The Trumpeter Swan is a large bird measuring 138 to 165 cm (54 to 65 in) long. The weight of adult birds is typically 7 to 13.6 kg, males average 11,9kg whereas the females are at 9,4kg. Their wingspan ranges from 185 to 250 cm (73 to 98 in). The adult Trumpeter Swan is all white in plumage. They have an upright posture and a straight neck at all times. The bird has a large, wedge-shaped black bill which is sometimes lined with salmon-pink coloration around the mouth. The black colour of the bill distinguishes it from other species.

Habitat and Distribution

Their breeding habitat is large shallow ponds, undisturbed lakes, pristine wetlands and wide slow rivers, and marshes in northwestern and central North America. Natural populations of these swans migrate to and from the Pacific coast and portions of the United States, flying in V-shaped flocks.

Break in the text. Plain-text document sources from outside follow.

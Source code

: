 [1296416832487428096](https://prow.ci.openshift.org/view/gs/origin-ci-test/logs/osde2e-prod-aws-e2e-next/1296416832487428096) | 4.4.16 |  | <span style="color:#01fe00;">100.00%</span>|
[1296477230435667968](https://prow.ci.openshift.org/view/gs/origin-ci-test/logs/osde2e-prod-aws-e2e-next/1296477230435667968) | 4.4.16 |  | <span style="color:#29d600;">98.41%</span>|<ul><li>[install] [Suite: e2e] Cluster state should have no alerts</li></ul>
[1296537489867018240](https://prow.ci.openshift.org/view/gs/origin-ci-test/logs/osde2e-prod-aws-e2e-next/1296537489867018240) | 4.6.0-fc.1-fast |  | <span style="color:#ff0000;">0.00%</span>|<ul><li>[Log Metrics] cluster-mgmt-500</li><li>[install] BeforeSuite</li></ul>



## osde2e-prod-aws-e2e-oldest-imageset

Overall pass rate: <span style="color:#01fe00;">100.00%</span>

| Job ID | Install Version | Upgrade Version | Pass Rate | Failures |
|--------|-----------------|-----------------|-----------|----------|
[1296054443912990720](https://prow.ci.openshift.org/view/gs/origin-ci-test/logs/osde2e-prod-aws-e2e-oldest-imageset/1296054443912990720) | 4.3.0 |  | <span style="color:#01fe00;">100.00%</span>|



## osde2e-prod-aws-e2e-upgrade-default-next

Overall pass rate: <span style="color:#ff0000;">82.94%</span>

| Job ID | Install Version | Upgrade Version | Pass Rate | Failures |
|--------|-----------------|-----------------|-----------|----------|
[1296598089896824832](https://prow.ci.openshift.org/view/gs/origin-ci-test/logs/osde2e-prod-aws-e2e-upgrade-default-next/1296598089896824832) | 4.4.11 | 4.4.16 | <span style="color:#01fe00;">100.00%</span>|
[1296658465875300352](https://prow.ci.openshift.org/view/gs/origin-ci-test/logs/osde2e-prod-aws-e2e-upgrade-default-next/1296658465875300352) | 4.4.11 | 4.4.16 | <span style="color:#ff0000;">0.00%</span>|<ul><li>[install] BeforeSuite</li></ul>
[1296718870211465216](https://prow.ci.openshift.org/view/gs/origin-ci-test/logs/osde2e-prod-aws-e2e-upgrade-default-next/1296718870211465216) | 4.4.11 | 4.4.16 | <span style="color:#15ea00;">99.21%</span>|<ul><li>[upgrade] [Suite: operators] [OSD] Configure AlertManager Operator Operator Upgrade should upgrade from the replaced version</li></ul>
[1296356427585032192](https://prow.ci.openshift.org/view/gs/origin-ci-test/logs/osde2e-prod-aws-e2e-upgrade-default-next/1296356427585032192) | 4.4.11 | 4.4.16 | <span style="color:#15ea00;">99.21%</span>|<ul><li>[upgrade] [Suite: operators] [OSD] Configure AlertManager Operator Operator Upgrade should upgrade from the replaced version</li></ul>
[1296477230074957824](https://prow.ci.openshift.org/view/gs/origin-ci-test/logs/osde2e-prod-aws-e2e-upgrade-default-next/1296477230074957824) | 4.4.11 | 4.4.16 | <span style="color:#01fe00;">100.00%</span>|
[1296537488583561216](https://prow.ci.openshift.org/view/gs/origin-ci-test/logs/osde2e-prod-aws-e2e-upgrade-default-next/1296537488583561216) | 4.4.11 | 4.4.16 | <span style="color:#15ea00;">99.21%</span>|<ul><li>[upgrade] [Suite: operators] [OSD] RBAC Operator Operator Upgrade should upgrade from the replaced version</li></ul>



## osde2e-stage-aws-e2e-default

They eat while swimming and sometimes by dabbling for food. They eat the leaves and stems, roots and tubes of aquatic plants acquired by digging into mud. In winter they also eat grasses and grains.


Most egg laying occurs between late April and May. The female lays 3 to 12 eggs, in a mound of plant material on a small island, a beaver or muskrat lodge, or a floating platform on emergent vegetation. The same location may be used for several years. The nest consists of a large, open bowl of grasses, sedges and various aquatic vegetation. The pair builds the nest. Incubation takes 32 to 37 days.